Having acquired land in New South Wales, Australia, after his divorce from first wife Laura Lucie Finlay (m. 17 January 1900), he migrated to Australia under the name Robert Bedford, with two children and his second wife, Ethel Hilda Lewis (m. 25 February 1921). Eschewing New South Wales, he instead settled at Kyancutta on a 2000 acres wheat farm on the Eyre Peninsula in South Australia.

He served there as a doctor, veterinary surgeon, radio station proprietor (establishing "5RB" in 1924), and post office operator. He constructed an aerodrome and established the short-lived Eyre Peninsula Airways (1929–1935), as well as operating a range of other ventures in the town, including a flour mill.

Bedford founded the Australian Country Library Association in the 1930s, but it did not last. He sent accurate weather reports on the area to Adelaide, leading to Kyancutta's establishment as an official weather station.

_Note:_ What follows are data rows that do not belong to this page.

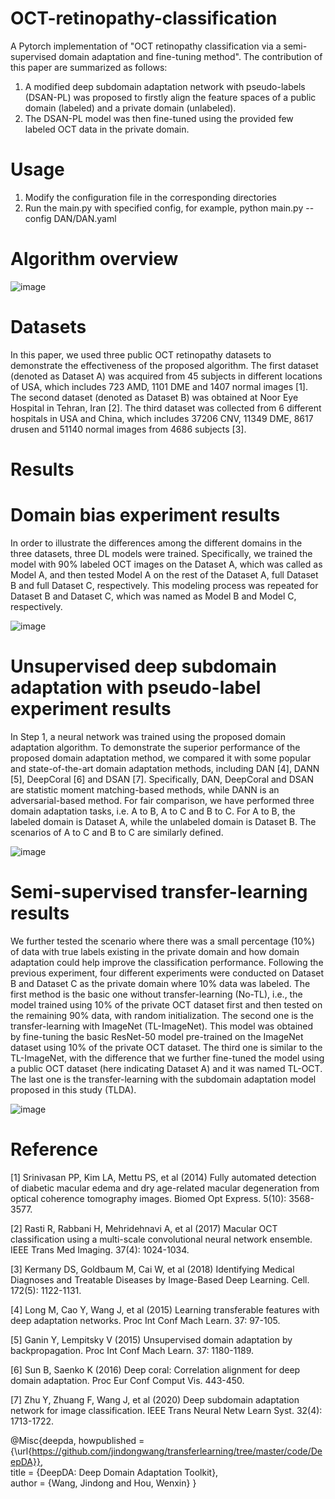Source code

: # OCT-retinopathy-classification
A Pytorch implementation of "OCT retinopathy classification via a semi-supervised domain adaptation and fine-tuning method". The contribution of this paper are summarized as follows:
1. A modified deep subdomain adaptation network with pseudo-labels (DSAN-PL) was proposed to firstly align the feature spaces of a public domain (labeled) and a private domain (unlabeled).
2. The DSAN-PL model was then fine-tuned using the provided few labeled OCT data in the private domain.

# Usage
1. Modify the configuration file in the corresponding directories
2. Run the main.py with specified config, for example, python main.py --config DAN/DAN.yaml
   
# Algorithm overview
![image](https://github.com/tzc123456/OCT-retinopathy-classification/assets/82322328/d936543e-5ad2-45ab-b3d7-a6b183e04bec)

# Datasets
In this paper, we used three public OCT retinopathy datasets to demonstrate the effectiveness of the proposed algorithm. The first dataset (denoted as Dataset A) was acquired from 45 subjects in different locations of USA, which includes 723 AMD, 1101 DME and 1407 normal images [1]. The second dataset (denoted as Dataset B) was obtained at Noor Eye Hospital in Tehran, Iran [2]. The third dataset was collected from 6 different hospitals in USA and China, which includes 37206 CNV, 11349 DME, 8617 drusen and 51140 normal images from 4686 subjects [3]. 

# Results

# Domain bias experiment results
In order to illustrate the differences among the different domains in the three datasets, three DL models were trained. Specifically, we trained the model with 90% labeled OCT images on the Dataset A, which was called as Model A, and then tested Model A on the rest of the Dataset A, full Dataset B and full Dataset C, respectively. This modeling process was repeated for Dataset B and Dataset C, which was named as Model B and Model C, respectively.

![image](https://github.com/tzc123456/OCT-retinopathy-classification/assets/82322328/39ea646a-314f-4877-853f-29dcceff97df)

# Unsupervised deep subdomain adaptation with pseudo-label experiment results
In Step 1, a neural network was trained using the proposed domain adaptation algorithm. To demonstrate the superior performance of the proposed domain adaptation method, we compared it with some popular and state-of-the-art domain adaptation methods, including DAN [4], DANN [5], DeepCoral [6] and DSAN [7]. Specifically, DAN, DeepCoral and DSAN are statistic moment matching-based methods, while DANN is an adversarial-based method.
For fair comparison, we have performed three domain adaptation tasks, i.e. A to B, A to C and B to C. For A to B, the labeled domain is Dataset A, while the unlabeled domain is Dataset B. The scenarios of A to C and B to C are similarly defined.

![image](https://github.com/tzc123456/OCT-retinopathy-classification/assets/82322328/72ce6b76-db02-4828-952e-9d51df5bf82a)

# Semi-supervised transfer-learning results
We further tested the scenario where there was a small percentage (10%) of data with true labels existing in the private domain and how domain adaptation could help improve the classification performance. Following the previous experiment, four different experiments were conducted on Dataset B and Dataset C as the private domain where 10% data was labeled. The first method is the basic one without transfer-learning (No-TL), i.e., the model trained using 10% of the private OCT dataset first and then tested on the remaining 90% data, with random initialization. The second one is the transfer-learning with ImageNet (TL-ImageNet). This model was obtained by fine-tuning the basic ResNet-50 model pre-trained on the ImageNet dataset using 10% of the private OCT dataset. The third one is similar to the TL-ImageNet, with the difference that we further fine-tuned the model using a public OCT dataset (here indicating Dataset A) and it was named TL-OCT. The last one is the transfer-learning with the subdomain adaptation model proposed in this study (TLDA). 

![image](https://github.com/tzc123456/OCT-retinopathy-classification/assets/82322328/1d3d0abd-c435-4670-8597-1abcc9485f7d)






# Reference
[1] Srinivasan PP, Kim LA, Mettu PS, et al (2014) Fully automated detection of diabetic macular edema and dry age-related macular degeneration from optical coherence tomography images. Biomed Opt Express. 5(10): 3568-3577.

[2] Rasti R, Rabbani H, Mehridehnavi A, et al (2017) Macular OCT classification using a multi-scale convolutional neural network ensemble. IEEE Trans Med Imaging. 37(4): 1024-1034.

[3] Kermany DS, Goldbaum M, Cai W, et al (2018) Identifying Medical Diagnoses and Treatable Diseases by Image-Based Deep Learning. Cell. 172(5): 1122-1131.

[4] Long M, Cao Y, Wang J, et al (2015) Learning transferable features with deep adaptation networks. Proc Int Conf Mach Learn. 37: 97-105.

[5] Ganin Y, Lempitsky V (2015) Unsupervised domain adaptation by backpropagation. Proc Int Conf Mach Learn. 37: 1180-1189.

[6] Sun B, Saenko K (2016) Deep coral: Correlation alignment for deep domain adaptation. Proc Eur Conf Comput Vis. 443-450.

[7] Zhu Y, Zhuang F, Wang J, et al (2020) Deep subdomain adaptation network for image classification. IEEE Trans Neural Netw Learn Syst. 32(4): 1713-1722.

@Misc{deepda,
howpublished = {\url{https://github.com/jindongwang/transferlearning/tree/master/code/DeepDA}},   
title = {DeepDA: Deep Domain Adaptation Toolkit},  
author = {Wang, Jindong and Hou, Wenxin}
}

Bedford undertook many field trips, collecting fossils and Aboriginal artefacts. The first, in 1927, was to Nildottie and Swan Reach on the Murray River, and Ardrossan on the Yorke Peninsula for archeocyathinae (marine sponge) fossils. In 1928 he travelled to Lake Callabonna, a dry salt lake in the Far North of South Australia, where he collected Diprotodon bones and petroglyphs.

During three separate trips between 1931 and 1933, Bedford analysed the meteorite craters at Henbury in the Northern Territory, his excavations uncovering black silica glass and iron shale balls. Some of the material from Henbury was sent to the British Museum in London. He was also responsible for preserving meteorites at Kyancutta, and became known as an expert on meteorites.

His work on archaeocyaths and related fossils from the Ajax Mine near Beltana in the Flinders Ranges, based on his field work between around 1932 until 1945, led to the description of 30 new genera and 99 new species. (Note: ADB says 32 new species and eight new genera, but the numbers in the body of the article are from the newer scientific paper.) Bedford self-published five taxonomic papers based on his own research as Memoirs of the Kyancutta Museum, 1-6 (Adelaide, 1934-39).

Bedford carefully arranged his collections, which he housed in the Kyancutta Museum and Library, which he established in 1929. Also housed in his new museum were items that he had collected in the UK and had sent to Australia by his sister in 1923. Many of the meteorites were purchased by the Australian National University during 1961-2, where they are housed in the Research School of Earth Sciences as the Bedford Meteorite Collection. The museum remained open to the public until 1971. Almost all of the remaining collections of meteorites, minerals, and fossils were sold to the National Museum of Victoria in Melbourne.

His work was not respected by the South Australian Museum, who opposed his admission to the Museum Association of Australia and New Zealand. However, Kyancutta Museum did become an institutional member of the association.

==Public office and other roles==
In 1928, Bedford founded the Kyancutta branch of the South Australian Wheat-growers' Association, and in 1933 he drafted a constitution for the Australian Wheatgrowers' Federation.

During 1930, he led a short-lived campaign that promoted a proposal for a new state of Eyre Peninsula, separate from South Australia.

He was a councillor for Kyancutta Ward on the Le Hunte District Council in 1934-35, and supported the South Australian Centre Party.

==Later life, death, and legacy==
During the Second World War, Bedford acted as a volunteer air observer. In his later years, he became obsessed with trying revive the Kyancutta aerodrome.

Robert Bedford died on 14 February 1951, survived by his wife, two sons, and three daughters.

His papers are often referenced in international research about archaeocyaths.